**WHAT TO DO:**
For the records below, print the lines from the line with "00000424 R F . . B . ." through the line with "00000080 R F . . B . ." exactly as written; include both end lines and exclude the rest.

BEGIN MATERIAL SHOWN

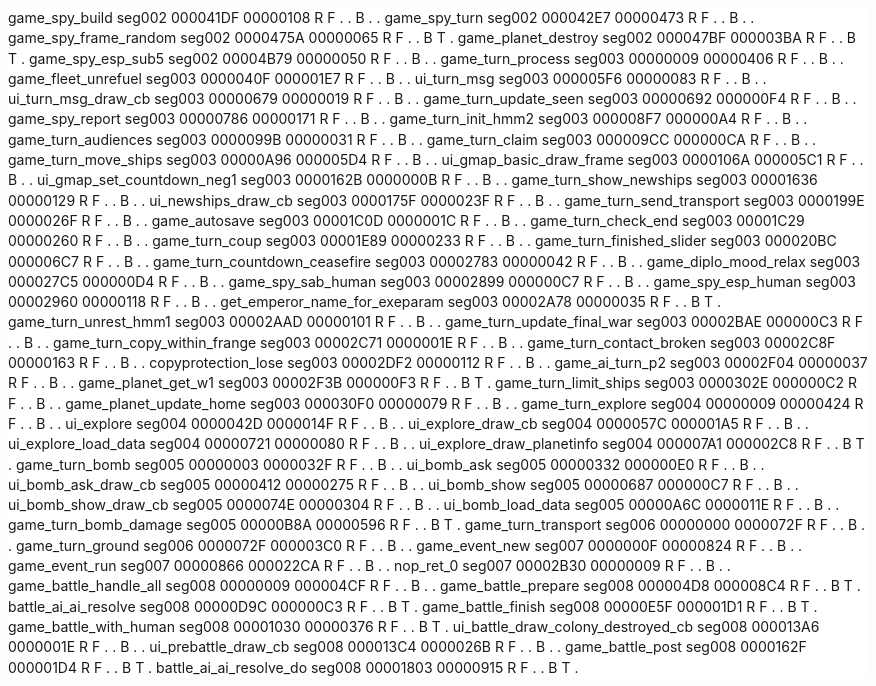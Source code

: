 game_spy_build                            seg002  000041DF 00000108 R F . . B . .
game_spy_turn                             seg002  000042E7 00000473 R F . . B . .
game_spy_frame_random                     seg002  0000475A 00000065 R F . . B T .
game_planet_destroy                       seg002  000047BF 000003BA R F . . B T .
game_spy_esp_sub5                         seg002  00004B79 00000050 R F . . B . .
game_turn_process                         seg003  00000009 00000406 R F . . B . .
game_fleet_unrefuel                       seg003  0000040F 000001E7 R F . . B . .
ui_turn_msg                               seg003  000005F6 00000083 R F . . B . .
ui_turn_msg_draw_cb                       seg003  00000679 00000019 R F . . B . .
game_turn_update_seen                     seg003  00000692 000000F4 R F . . B . .
game_spy_report                           seg003  00000786 00000171 R F . . B . .
game_turn_init_hmm2                       seg003  000008F7 000000A4 R F . . B . .
game_turn_audiences                       seg003  0000099B 00000031 R F . . B . .
game_turn_claim                           seg003  000009CC 000000CA R F . . B . .
game_turn_move_ships                      seg003  00000A96 000005D4 R F . . B . .
ui_gmap_basic_draw_frame                  seg003  0000106A 000005C1 R F . . B . .
ui_gmap_set_countdown_neg1                seg003  0000162B 0000000B R F . . B . .
game_turn_show_newships                   seg003  00001636 00000129 R F . . B . .
ui_newships_draw_cb                       seg003  0000175F 0000023F R F . . B . .
game_turn_send_transport                  seg003  0000199E 0000026F R F . . B . .
game_autosave                             seg003  00001C0D 0000001C R F . . B . .
game_turn_check_end                       seg003  00001C29 00000260 R F . . B . .
game_turn_coup                            seg003  00001E89 00000233 R F . . B . .
game_turn_finished_slider                 seg003  000020BC 000006C7 R F . . B . .
game_turn_countdown_ceasefire             seg003  00002783 00000042 R F . . B . .
game_diplo_mood_relax                     seg003  000027C5 000000D4 R F . . B . .
game_spy_sab_human                        seg003  00002899 000000C7 R F . . B . .
game_spy_esp_human                        seg003  00002960 00000118 R F . . B . .
get_emperor_name_for_exeparam             seg003  00002A78 00000035 R F . . B T .
game_turn_unrest_hmm1                     seg003  00002AAD 00000101 R F . . B . .
game_turn_update_final_war                seg003  00002BAE 000000C3 R F . . B . .
game_turn_copy_within_frange              seg003  00002C71 0000001E R F . . B . .
game_turn_contact_broken                  seg003  00002C8F 00000163 R F . . B . .
copyprotection_lose                       seg003  00002DF2 00000112 R F . . B . .
game_ai_turn_p2                           seg003  00002F04 00000037 R F . . B . .
game_planet_get_w1                        seg003  00002F3B 000000F3 R F . . B T .
game_turn_limit_ships                     seg003  0000302E 000000C2 R F . . B . .
game_planet_update_home                   seg003  000030F0 00000079 R F . . B . .
game_turn_explore                         seg004  00000009 00000424 R F . . B . .
ui_explore                                seg004  0000042D 0000014F R F . . B . .
ui_explore_draw_cb                        seg004  0000057C 000001A5 R F . . B . .
ui_explore_load_data                      seg004  00000721 00000080 R F . . B . .
ui_explore_draw_planetinfo                seg004  000007A1 000002C8 R F . . B T .
game_turn_bomb                            seg005  00000003 0000032F R F . . B . .
ui_bomb_ask                               seg005  00000332 000000E0 R F . . B . .
ui_bomb_ask_draw_cb                       seg005  00000412 00000275 R F . . B . .
ui_bomb_show                              seg005  00000687 000000C7 R F . . B . .
ui_bomb_show_draw_cb                      seg005  0000074E 00000304 R F . . B . .
ui_bomb_load_data                         seg005  00000A6C 0000011E R F . . B . .
game_turn_bomb_damage                     seg005  00000B8A 00000596 R F . . B T .
game_turn_transport                       seg006  00000000 0000072F R F . . B . .
game_turn_ground                          seg006  0000072F 000003C0 R F . . B . .
game_event_new                            seg007  0000000F 00000824 R F . . B . .
game_event_run                            seg007  00000866 000022CA R F . . B . .
nop_ret_0                                 seg007  00002B30 00000009 R F . . B . .
game_battle_handle_all                    seg008  00000009 000004CF R F . . B . .
game_battle_prepare                       seg008  000004D8 000008C4 R F . . B T .
battle_ai_ai_resolve                      seg008  00000D9C 000000C3 R F . . B T .
game_battle_finish                        seg008  00000E5F 000001D1 R F . . B T .
game_battle_with_human                    seg008  00001030 00000376 R F . . B T .
ui_battle_draw_colony_destroyed_cb        seg008  000013A6 0000001E R F . . B . .
ui_prebattle_draw_cb                      seg008  000013C4 0000026B R F . . B . .
game_battle_post                          seg008  0000162F 000001D4 R F . . B T .
battle_ai_ai_resolve_do                   seg008  00001803 00000915 R F . . B T .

END MATERIAL SHOWN

**COMPLETED TASK:**
game_turn_explore                         seg004  00000009 00000424 R F . . B . .
ui_explore                                seg004  0000042D 0000014F R F . . B . .
ui_explore_draw_cb                        seg004  0000057C 000001A5 R F . . B . .
ui_explore_load_data                      seg004  00000721 00000080 R F . . B . .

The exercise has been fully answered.